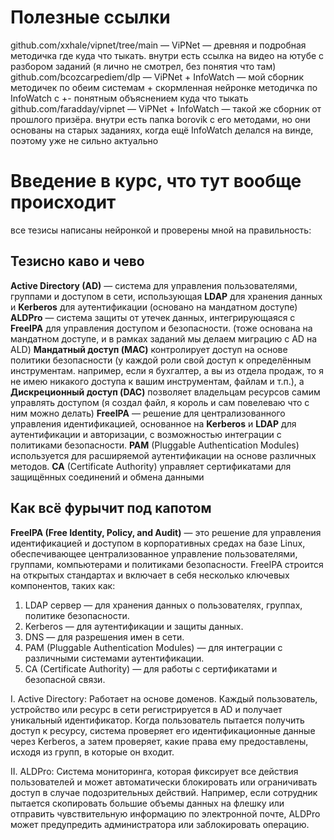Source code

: # **Полезные ссылки**
github.com/xxhale/vipnet/tree/main — ViPNet — древняя и подробная методичка где куда что тыкать. внутри есть ссылка на видео на ютубе с разбором заданий (я лично не смотрел, без понятия что там)
github.com/bcozcarpediem/dlp — ViPNet + InfoWatch — мой сборник методичек по обеим системам + скормленная нейронке методичка по InfoWatch с +- понятным объяснением куда что тыкать
github.com/faradday/vipnet — ViPNet + InfoWatch — такой же сборник от прошлого призёра. внутри есть папка borovik с его методами, но они основаны на старых заданиях, когда ещё InfoWatch делался на винде, поэтому уже не сильно актуально

# **Введение в курс, что тут вообще происходит**
все тезисы написаны нейронкой и проверены мной на правильность:
## Тезисно каво и чево
**Active Directory (AD)** — система для управления пользователями, группами и доступом в сети, использующая **LDAP** для хранения данных и **Kerberos** для аутентификации (основано на мандатном доступе) 
**ALDPro** — система защиты от утечек данных, интегрирующаяся с **FreeIPA** для управления доступом и безопасности. (тоже основана на мандатном доступе, и в рамках заданий мы делаем миграцию с AD на ALD)
**Мандатный доступ (MAC)** контролирует доступ на основе политики безопасности (у каждой роли свой доступ к определённым инструментам. например, если я бухгалтер, а вы из отдела продаж, то я не имею никакого доступа к вашим инструментам, файлам и т.п.), а **Дискреционный доступ (DAC)** позволяет владельцам ресурсов самим управлять доступом (я создал файл, я король и сам повелеваю что с ним можно делать)
**FreeIPA** — решение для централизованного управления идентификацией, основанное на **Kerberos** и **LDAP** для аутентификации и авторизации, с возможностью интеграции с политиками безопасности. 
**PAM** (Pluggable Authentication Modules) используется для расширяемой аутентификации на основе различных методов. 
**CA** (Certificate Authority) управляет сертификатами для защищённых соединений и обмена данными
## Как всё фурычит под капотом
**FreeIPA (Free Identity, Policy, and Audit)** — это решение для управления идентификацией и доступом в корпоративных средах на базе Linux, обеспечивающее централизованное управление пользователями, группами, компьютерами и политиками безопасности. FreeIPA строится на открытых стандартах и включает в себя несколько ключевых компонентов, таких как:
1. LDAP сервер — для хранения данных о пользователях, группах, политике безопасности.
2. Kerberos — для аутентификации и защиты данных.
3. DNS — для разрешения имен в сети.
4. PAM (Pluggable Authentication Modules) — для интеграции с различными системами аутентификации.
5. CA (Certificate Authority) — для работы с сертификатами и безопасной связи.

I. Active Directory: Работает на основе доменов. Каждый пользователь, устройство или ресурс в сети регистрируется в AD и получает уникальный идентификатор. Когда пользователь пытается получить доступ к ресурсу, система проверяет его идентификационные данные через Kerberos, а затем проверяет, какие права ему предоставлены, исходя из групп, в которые он входит.

II. ALDPro: Система мониторинга, которая фиксирует все действия пользователей и может автоматически блокировать или ограничивать доступ в случае подозрительных действий. Например, если сотрудник пытается скопировать большие объемы данных на флешку или отправить чувствительную информацию по электронной почте, ALDPro может предупредить администратора или заблокировать операцию.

══════

**Work instruction**
Respond with the exact lines running from the one that contains "## Как всё фурычит под капотом" through the last line of the data above, and no other lines.

**Answer section**
## Как всё фурычит под капотом
**FreeIPA (Free Identity, Policy, and Audit)** — это решение для управления идентификацией и доступом в корпоративных средах на базе Linux, обеспечивающее централизованное управление пользователями, группами, компьютерами и политиками безопасности. FreeIPA строится на открытых стандартах и включает в себя несколько ключевых компонентов, таких как:
1. LDAP сервер — для хранения данных о пользователях, группах, политике безопасности.
2. Kerberos — для аутентификации и защиты данных.
3. DNS — для разрешения имен в сети.
4. PAM (Pluggable Authentication Modules) — для интеграции с различными системами аутентификации.
5. CA (Certificate Authority) — для работы с сертификатами и безопасной связи.

I. Active Directory: Работает на основе доменов. Каждый пользователь, устройство или ресурс в сети регистрируется в AD и получает уникальный идентификатор. Когда пользователь пытается получить доступ к ресурсу, система проверяет его идентификационные данные через Kerberos, а затем проверяет, какие права ему предоставлены, исходя из групп, в которые он входит.

II. ALDPro: Система мониторинга, которая фиксирует все действия пользователей и может автоматически блокировать или ограничивать доступ в случае подозрительных действий. Например, если сотрудник пытается скопировать большие объемы данных на флешку или отправить чувствительную информацию по электронной почте, ALDPro может предупредить администратора или заблокировать операцию.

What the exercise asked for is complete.